Entrepreneur Middle East: Fueling Success- Five Tips For Hyper Growth
The holy grail of achievement for most startups is hyper growth. But while the journey to get there can be exhilarating, it also entails walking a fine line- how do you scale up quickly without killing the secret sauce that has brought you to where you are? What is the roadmap to follow to deliver the high growth you are looking for? As someone that has invested in many startups and worked for brands like Google and Pharmacy2U that have seen hyper growth, here are the top lessons I've learned from my work in the past 15 years:
1. Know your customer- and understand the progress they are trying to make in their lives It is essential to know what it is going to take to be relevant to your customer, and how you can provide real benefits to them. Your value exchange must be high, so make sure you do the research and sit for a while in their shoes. Too often, businesses are not in touch with their customers' pain points and anxieties, what is pushing them away from their current solutions or lack of, and what the pull points could be towards their products.
To get into the mind of your customer, interview them. When do they need your product, and for what purpose would they want what you can offer? Understand where they are, and what their considerations are around your product or service vertical. A great tool to use is Clayton Christensen's Jobs To Be Done (JTBD) framework- it stops you from seeing the customer like a strict "persona," and let's you start seeing the outcomes they are looking for instead
2. Define the moment you deliver value- and optimize to that north star metric Understanding your customer will enable you to define what will deliver maximum value, as well as what will make your product or service more worthwhile than your competition or alternatives. Now, we need to define the moment value is delivered. For example, for Airbnb, that may be the number of nights booked; for Spotify, minutes listened to.

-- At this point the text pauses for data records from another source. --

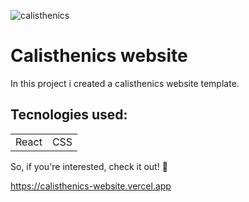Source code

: ![calisthenics](https://user-images.githubusercontent.com/100592742/236355181-3b9f9dfd-265f-4aeb-ae52-bc1d53e238cb.png)
<h1>Calisthenics website</h1>
<p>In this project i created a calisthenics website template.</p>

<h2>Tecnologies used:</h2>
<table>
  <tr>
    <td>React</td>
    <td>CSS</td>
   </tr>
   </table>
   
   So, if you're interested, check it out! 🙂
   
https://calisthenics-website.vercel.app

This is what Sean Ellis has named the North Star metric. The North Star metric is not a revenue metric- revenue is only the output. Define what your metric is, and optimize your team's efforts to deliver towards it. The North Star metric is the ultimate focus for all your business strategy that the full team can rally around.
3. Develop benefit-led messaging You want to build a brand that brings to life the difference you are making in the world and people's lives. One of the ways to achieve this is to be direct and clear in communicating what your product allows your customers to do. You are not just selling them a drill, for example, you are selling a product that will allow them to hang a heavy mirror safely, so that it does not fall and injure their children.

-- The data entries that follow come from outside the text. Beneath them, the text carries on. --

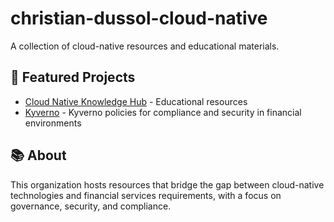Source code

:# christian-dussol-cloud-native

A collection of cloud-native resources and educational materials.

## 🌟 Featured Projects

- [Cloud Native Knowledge Hub](https://github.com/christian-dussol-cloud-native/cloud-native-knowledge-hub) - Educational resources
- [Kyverno](https://github.com/christian-dussol-cloud-native/kyverno) - Kyverno policies for compliance and security in financial environments

## 📚 About

This organization hosts resources that bridge the gap between cloud-native technologies and financial services requirements, with a focus on governance, security, and compliance.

Make sure your messaging both communicates how you deliver their desired outcomes (not a list of features), and alleviates any anxieties they might have giving your product or service a try. Understand the triggers for your customers, and then go and find them in these moments; you are more likely to convert them then. At Pharmacy2u, we realized that one of the best times to speak to our audience was in the waiting room at the general practitioner's practice, and so, we started advertising on the walls of surgeries.
4. Get the right people on your team- and create an empowering culture Hiring is one of the most critical elements to your business success. Because hiring takes quite some time, I have learned that hiring slightly ahead of your needs (if you can afford it) can help you keep momentum, and, in some cases, outpace the competition. There are key tips to bear in mind here- for starters, hire the right fit for the stage of growth your company is in. Hire people who can replicate at your business exactly what they perfected somewhere else for the next six months at least.

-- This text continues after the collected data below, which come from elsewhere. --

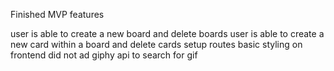 Finished MVP features 

user is able to create a new board and delete boards 
user is able to create a new card within a board and delete cards
setup routes 
basic styling on frontend 
did not ad giphy api to search for gif 
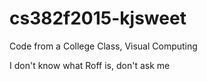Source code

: # cs382f2015-kjsweet
Code from a College Class, Visual Computing

I don't know what Roff is, don't ask me
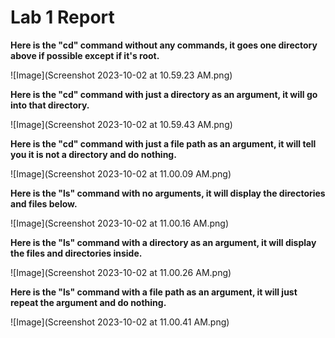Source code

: # Lab 1 Report

**Here is the "cd" command without any commands, it goes one directory above if possible except if it's root.**

![Image](Screenshot 2023-10-02 at 10.59.23 AM.png)

**Here is the "cd" command with just a directory as an argument, it will go into that directory.**

![Image](Screenshot 2023-10-02 at 10.59.43 AM.png)

**Here is the "cd" command with just a file path as an argument, it will tell you it is not a directory and do nothing.**

![Image](Screenshot 2023-10-02 at 11.00.09 AM.png)

**Here is the "ls" command with no arguments, it will display the directories and files below.**

![Image](Screenshot 2023-10-02 at 11.00.16 AM.png)

**Here is the "ls" command with a directory as an argument, it will display the files and directories inside.**

![Image](Screenshot 2023-10-02 at 11.00.26 AM.png)

**Here is the "ls" command with a file path as an argument, it will just repeat the argument and do nothing.**

![Image](Screenshot 2023-10-02 at 11.00.41 AM.png)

Don't have more people managers than staff doing the tactical work. Learn to delegate to your team early; you'll never scale if you try to handle everything yourself. Trusting your team is vital. You hired your employees for a reason. Trust in that decision and in them. Create a workplace where people have fun, support each other, and grow together, and no one will want to leave.
Your culture must embrace personal growth and transparency. Align individual team members' successes with your objectives. Coach them to break through any limiting beliefs, so that all of you conquer your shared mission together. Magic happens when everyone is empowered to "own" their journey. Give your team permission to experiment intentionally and celebrate innovation, collaboration, and failures(!) often.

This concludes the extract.